Collected data:

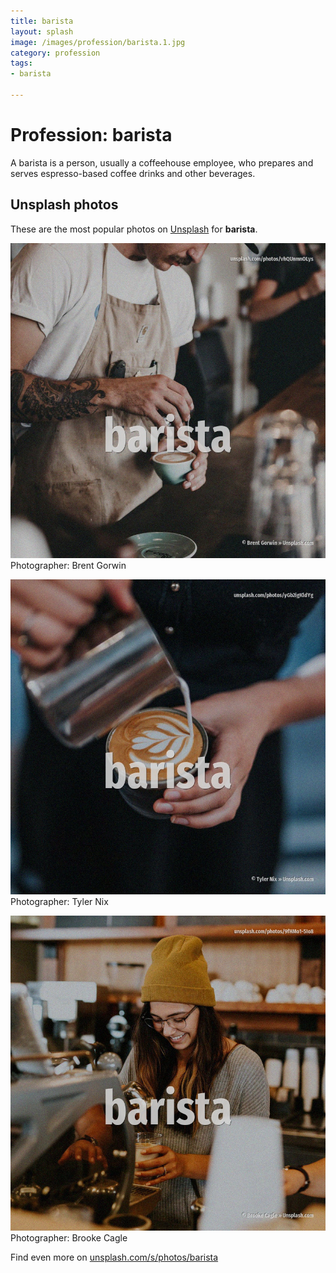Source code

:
 ```yaml
---
title: barista
layout: splash
image: /images/profession/barista.1.jpg
category: profession
tags:
- barista

---
```

# Profession: barista

A barista  is a person, usually a coffeehouse employee, who prepares and serves espresso-based  coffee drinks and other beverages.    

 
## Unsplash photos
These are the most popular photos on [Unsplash](https://unsplash.com) for **barista**.
 
![barista](/images/profession/barista.1.jpg)
Photographer:  Brent Gorwin
 
![barista](/images/profession/barista.2.jpg)
Photographer:  Tyler Nix
 
![barista](/images/profession/barista.3.jpg)
Photographer:  Brooke Cagle
 
Find even more on [unsplash.com/s/photos/barista](https://unsplash.com/s/photos/barista)
 
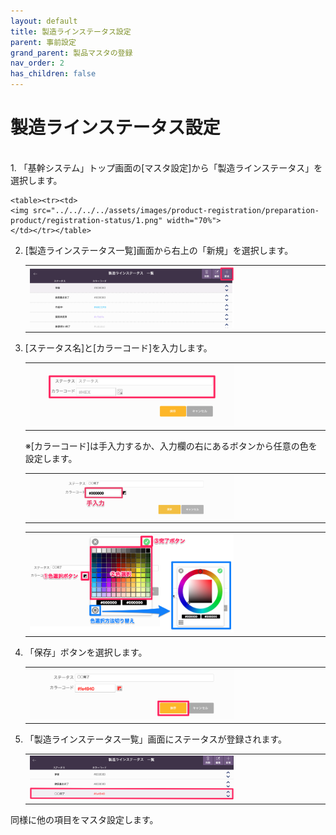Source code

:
 ```yaml
---
layout: default
title: 製造ラインステータス設定
parent: 事前設定
grand_parent: 製品マスタの登録
nav_order: 2
has_children: false
---
```


# 製造ラインステータス設定

<br>
1. 「基幹システム」トップ画面の[マスタ設定]から「製造ラインステータス」を選択します。

    <table><tr><td>
    <img src="../../../../assets/images/product-registration/preparation-product/registration-status/1.png" width="70%">
    </td></tr></table>

2. [製造ラインステータス一覧]画面から右上の「新規」を選択します。

    <table><tr><td>
    <img src="../../../../assets/images/product-registration/preparation-product/registration-status/2.png" width="70%">
    </td></tr></table>

3. [ステータス名]と[カラーコード]を入力します。

    <table><tr><td>
    <img src="../../../../assets/images/product-registration/preparation-product/registration-status/3.png" width="70%">
    </td></tr></table>

    ※[カラーコード]は手入力するか、入力欄の右にあるボタンから任意の色を設定します。

    <table><tr><td>
    <img src="../../../../assets/images/product-registration/preparation-product/registration-status/4.png" width="70%">
    </td></tr></table>

    <table><tr><td>
    <img src="../../../../assets/images/product-registration/preparation-product/registration-status/5.png" width="70%">
    </td></tr></table>

4. 「保存」ボタンを選択します。

    <table><tr><td>
    <img src="../../../../assets/images/product-registration/preparation-product/registration-status/6.png" width="70%">
    </td></tr></table>

5. 「製造ラインステータス一覧」画面にステータスが登録されます。

    <table><tr><td>
    <img src="../../../../assets/images/product-registration/preparation-product/registration-status/7.png" width="70%">
    </td></tr></table>

同様に他の項目をマスタ設定します。

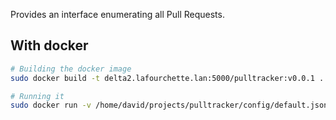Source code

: Provides an interface enumerating all Pull Requests.

## With docker
```bash
# Building the docker image
sudo docker build -t delta2.lafourchette.lan:5000/pulltracker:v0.0.1 .

# Running it
sudo docker run -v /home/david/projects/pulltracker/config/default.json:/src/config/default.json -p 3000:3000 delta2.lafourchette.lan:5000/pulltracker:v0.0.1
```
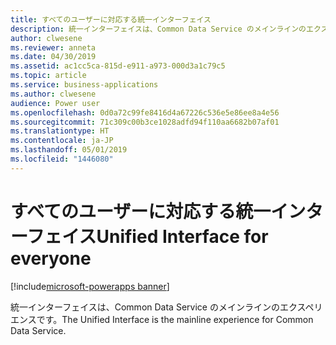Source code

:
 ```yaml
---
title: すべてのユーザーに対応する統一インターフェイス
description: 統一インターフェイスは、Common Data Service のメインラインのエクスペリエンスです。
author: clwesene
ms.reviewer: anneta
ms.date: 04/30/2019
ms.assetid: ac1cc5ca-815d-e911-a973-000d3a1c79c5
ms.topic: article
ms.service: business-applications
ms.author: clwesene
audience: Power user
ms.openlocfilehash: 0d0a72c99fe8416d4a67226c536e5e86ee8a4e56
ms.sourcegitcommit: 71c309c00b3ce1028adfd94f110aa6682b07af01
ms.translationtype: HT
ms.contentlocale: ja-JP
ms.lasthandoff: 05/01/2019
ms.locfileid: "1446080"
---
```

# <a name="unified-interface-for-everyone"></a><span data-ttu-id="01885-103">すべてのユーザーに対応する統一インターフェイス</span><span class="sxs-lookup"><span data-stu-id="01885-103">Unified Interface for everyone</span></span>

[!include[microsoft-powerapps banner](../includes/microsoft-powerapps.md)]

<span data-ttu-id="01885-104">統一インターフェイスは、Common Data Service のメインラインのエクスペリエンスです。</span><span class="sxs-lookup"><span data-stu-id="01885-104">The Unified Interface is the mainline experience for Common Data Service.</span></span>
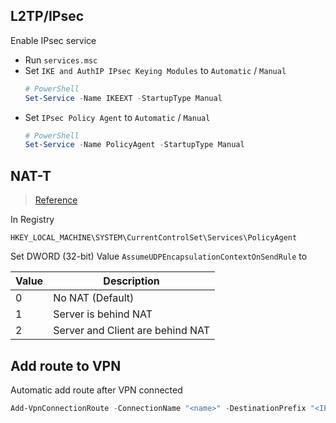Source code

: ## L2TP/IPsec

Enable IPsec service

- Run `services.msc`
- Set `IKE and AuthIP IPsec Keying Modules` to `Automatic` / `Manual`
  ```powershell
  # PowerShell
  Set-Service -Name IKEEXT -StartupType Manual
  ```
- Set `IPsec Policy Agent` to `Automatic` / `Manual`
  ```powershell
  # PowerShell
  Set-Service -Name PolicyAgent -StartupType Manual
  ```

## NAT-T

> [Reference](https://docs.microsoft.com/en-us/troubleshoot/windows-server/networking/configure-l2tp-ipsec-server-behind-nat-t-device)

In Registry
```
HKEY_LOCAL_MACHINE\SYSTEM\CurrentControlSet\Services\PolicyAgent
```

Set DWORD (32-bit) Value `AssumeUDPEncapsulationContextOnSendRule` to

| Value | Description |
|-|-|
| 0 | No NAT (Default) |
| 1 | Server is behind NAT |
| 2 | Server and Client are behind NAT |

## Add route to VPN

Automatic add route after VPN connected

```powershell
Add-VpnConnectionRoute -ConnectionName "<name>" -DestinationPrefix "<IP/Prefix>" -PassThru
```
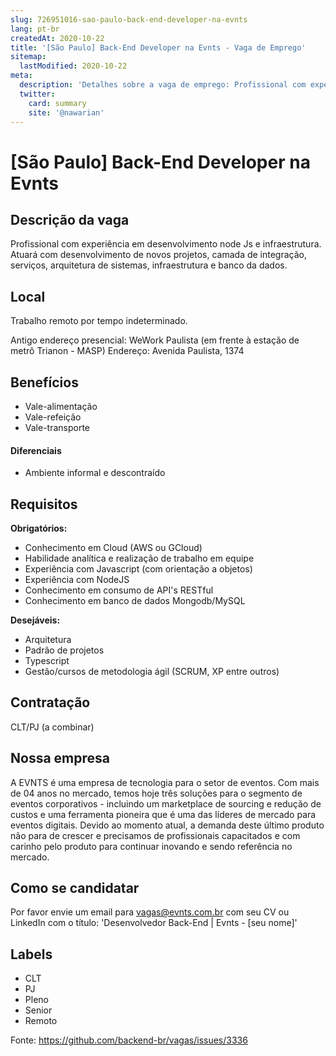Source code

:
 ```yaml
---
slug: 726951016-sao-paulo-back-end-developer-na-evnts
lang: pt-br
createdAt: 2020-10-22
title: '[São Paulo] Back-End Developer na Evnts - Vaga de Emprego'
sitemap:
  lastModified: 2020-10-22
meta:
  description: 'Detalhes sobre a vaga de emprego: Profissional com experiência em desenvolvimento node Js e infraestrutura. Atuará com desenvolvimento de novos projetos, camada de integração, serviços, arquitetura de sistemas, infraestrutura e banco da dados.'
  twitter:
    card: summary
    site: '@nawarian'
---
```


# [São Paulo] Back-End Developer na Evnts


## Descrição da vaga

Profissional com experiência em desenvolvimento node Js e infraestrutura.
Atuará com desenvolvimento de novos projetos, camada de integração, serviços, arquitetura de sistemas, infraestrutura e banco da dados.


## Local

Trabalho remoto por tempo indeterminado.

Antigo endereço presencial:
WeWork Paulista (em frente à estação de metrô Trianon - MASP)
Endereço: Avenida Paulista, 1374

## Benefícios

- Vale-alimentação
- Vale-refeição
- Vale-transporte


#### Diferenciais

- Ambiente informal e descontraído

## Requisitos

**Obrigatórios:**
- Conhecimento em Cloud (AWS ou GCloud)
- Habilidade analítica e realização de trabalho em equipe
- Experiência com Javascript (com orientação a objetos)
- Experiência com NodeJS
- Conhecimento em consumo de API's RESTful
- Conhecimento em banco de dados Mongodb/MySQL

**Desejáveis:**
- Arquitetura
- Padrão de projetos
- Typescript
- Gestão/cursos de metodologia ágil (SCRUM, XP entre outros)

## Contratação

CLT/PJ (a combinar)

## Nossa empresa

A EVNTS é uma empresa de tecnologia para o setor de eventos. Com mais de 04 anos no mercado, temos hoje três soluções para o segmento de eventos corporativos - incluindo um marketplace de sourcing e redução de custos e uma ferramenta pioneira que é uma das líderes de mercado para eventos digitais.
Devido ao momento atual, a demanda deste último produto não para de crescer e precisamos de profissionais capacitados e com carinho pelo produto para continuar inovando e sendo referência no mercado.


## Como se candidatar

Por favor envie um email para vagas@evnts.com.br com seu CV ou LinkedIn com o título: 'Desenvolvedor Back-End | Evnts - [seu nome]'


## Labels

- CLT
- PJ
- Pleno
- Senior
- Remoto



Fonte: https://github.com/backend-br/vagas/issues/3336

■ **Task statement**:
The data above must be copied exactly. Leave out the pictures.

■ **Solution for this problem**:
Source code

:
 ```yaml
---
title: barista
layout: splash
image: /images/profession/barista.1.jpg
category: profession
tags:
- barista

---
```

# Profession: barista

A barista  is a person, usually a coffeehouse employee, who prepares and serves espresso-based  coffee drinks and other beverages.    

 
## Unsplash photos
These are the most popular photos on [Unsplash](https://unsplash.com) for **barista**.
 
![barista](/images/profession/barista.1.jpg)
Photographer:  Brent Gorwin
 
![barista](/images/profession/barista.2.jpg)
Photographer:  Tyler Nix
 
![barista](/images/profession/barista.3.jpg)
Photographer:  Brooke Cagle
 
Find even more on [unsplash.com/s/photos/barista](https://unsplash.com/s/photos/barista)
 
Source code

:
 ```yaml
---
layout: default
title: 製造ラインステータス設定
parent: 事前設定
grand_parent: 製品マスタの登録
nav_order: 2
has_children: false
---
```


# 製造ラインステータス設定

<br>
1. 「基幹システム」トップ画面の[マスタ設定]から「製造ラインステータス」を選択します。

    <table><tr><td>
    <img src="../../../../assets/images/product-registration/preparation-product/registration-status/1.png" width="70%">
    </td></tr></table>

2. [製造ラインステータス一覧]画面から右上の「新規」を選択します。

    <table><tr><td>
    <img src="../../../../assets/images/product-registration/preparation-product/registration-status/2.png" width="70%">
    </td></tr></table>

3. [ステータス名]と[カラーコード]を入力します。

    <table><tr><td>
    <img src="../../../../assets/images/product-registration/preparation-product/registration-status/3.png" width="70%">
    </td></tr></table>

    ※[カラーコード]は手入力するか、入力欄の右にあるボタンから任意の色を設定します。

    <table><tr><td>
    <img src="../../../../assets/images/product-registration/preparation-product/registration-status/4.png" width="70%">
    </td></tr></table>

    <table><tr><td>
    <img src="../../../../assets/images/product-registration/preparation-product/registration-status/5.png" width="70%">
    </td></tr></table>

4. 「保存」ボタンを選択します。

    <table><tr><td>
    <img src="../../../../assets/images/product-registration/preparation-product/registration-status/6.png" width="70%">
    </td></tr></table>

5. 「製造ラインステータス一覧」画面にステータスが登録されます。

    <table><tr><td>
    <img src="../../../../assets/images/product-registration/preparation-product/registration-status/7.png" width="70%">
    </td></tr></table>

同様に他の項目をマスタ設定します。

Source code

: Provides an interface enumerating all Pull Requests.

## With docker
```bash
# Building the docker image
sudo docker build -t delta2.lafourchette.lan:5000/pulltracker:v0.0.1 .

# Running it
sudo docker run -v /home/david/projects/pulltracker/config/default.json:/src/config/default.json -p 3000:3000 delta2.lafourchette.lan:5000/pulltracker:v0.0.1
```
Source code

:
 ```yaml
---
title: すべてのユーザーに対応する統一インターフェイス
description: 統一インターフェイスは、Common Data Service のメインラインのエクスペリエンスです。
author: clwesene
ms.reviewer: anneta
ms.date: 04/30/2019
ms.assetid: ac1cc5ca-815d-e911-a973-000d3a1c79c5
ms.topic: article
ms.service: business-applications
ms.author: clwesene
audience: Power user
ms.openlocfilehash: 0d0a72c99fe8416d4a67226c536e5e86ee8a4e56
ms.sourcegitcommit: 71c309c00b3ce1028adfd94f110aa6682b07af01
ms.translationtype: HT
ms.contentlocale: ja-JP
ms.lasthandoff: 05/01/2019
ms.locfileid: "1446080"
---
```

# <a name="unified-interface-for-everyone"></a><span data-ttu-id="01885-103">すべてのユーザーに対応する統一インターフェイス</span><span class="sxs-lookup"><span data-stu-id="01885-103">Unified Interface for everyone</span></span>

[!include[microsoft-powerapps banner](../includes/microsoft-powerapps.md)]

<span data-ttu-id="01885-104">統一インターフェイスは、Common Data Service のメインラインのエクスペリエンスです。</span><span class="sxs-lookup"><span data-stu-id="01885-104">The Unified Interface is the mainline experience for Common Data Service.</span></span>
Source code

: ## L2TP/IPsec

Enable IPsec service

- Run `services.msc`
- Set `IKE and AuthIP IPsec Keying Modules` to `Automatic` / `Manual`
  ```powershell
  # PowerShell
  Set-Service -Name IKEEXT -StartupType Manual
  ```
- Set `IPsec Policy Agent` to `Automatic` / `Manual`
  ```powershell
  # PowerShell
  Set-Service -Name PolicyAgent -StartupType Manual
  ```

## NAT-T

> [Reference](https://docs.microsoft.com/en-us/troubleshoot/windows-server/networking/configure-l2tp-ipsec-server-behind-nat-t-device)

In Registry
```
HKEY_LOCAL_MACHINE\SYSTEM\CurrentControlSet\Services\PolicyAgent
```

Set DWORD (32-bit) Value `AssumeUDPEncapsulationContextOnSendRule` to

| Value | Description |
|-|-|
| 0 | No NAT (Default) |
| 1 | Server is behind NAT |
| 2 | Server and Client are behind NAT |

## Add route to VPN

Automatic add route after VPN connected

```powershell
Add-VpnConnectionRoute -ConnectionName "<name>" -DestinationPrefix "<IP/Prefix>" -PassThru
```
Source code

:
 ```yaml
---
slug: 726951016-sao-paulo-back-end-developer-na-evnts
lang: pt-br
createdAt: 2020-10-22
title: '[São Paulo] Back-End Developer na Evnts - Vaga de Emprego'
sitemap:
  lastModified: 2020-10-22
meta:
  description: 'Detalhes sobre a vaga de emprego: Profissional com experiência em desenvolvimento node Js e infraestrutura. Atuará com desenvolvimento de novos projetos, camada de integração, serviços, arquitetura de sistemas, infraestrutura e banco da dados.'
  twitter:
    card: summary
    site: '@nawarian'
---
```


# [São Paulo] Back-End Developer na Evnts


## Descrição da vaga

Profissional com experiência em desenvolvimento node Js e infraestrutura.
Atuará com desenvolvimento de novos projetos, camada de integração, serviços, arquitetura de sistemas, infraestrutura e banco da dados.


## Local

Trabalho remoto por tempo indeterminado.

Antigo endereço presencial:
WeWork Paulista (em frente à estação de metrô Trianon - MASP)
Endereço: Avenida Paulista, 1374

## Benefícios

- Vale-alimentação
- Vale-refeição
- Vale-transporte


#### Diferenciais

- Ambiente informal e descontraído

## Requisitos

**Obrigatórios:**
- Conhecimento em Cloud (AWS ou GCloud)
- Habilidade analítica e realização de trabalho em equipe
- Experiência com Javascript (com orientação a objetos)
- Experiência com NodeJS
- Conhecimento em consumo de API's RESTful
- Conhecimento em banco de dados Mongodb/MySQL

**Desejáveis:**
- Arquitetura
- Padrão de projetos
- Typescript
- Gestão/cursos de metodologia ágil (SCRUM, XP entre outros)

## Contratação

CLT/PJ (a combinar)

## Nossa empresa

A EVNTS é uma empresa de tecnologia para o setor de eventos. Com mais de 04 anos no mercado, temos hoje três soluções para o segmento de eventos corporativos - incluindo um marketplace de sourcing e redução de custos e uma ferramenta pioneira que é uma das líderes de mercado para eventos digitais.
Devido ao momento atual, a demanda deste último produto não para de crescer e precisamos de profissionais capacitados e com carinho pelo produto para continuar inovando e sendo referência no mercado.


## Como se candidatar

Por favor envie um email para vagas@evnts.com.br com seu CV ou LinkedIn com o título: 'Desenvolvedor Back-End | Evnts - [seu nome]'


## Labels

- CLT
- PJ
- Pleno
- Senior
- Remoto



Fonte: https://github.com/backend-br/vagas/issues/3336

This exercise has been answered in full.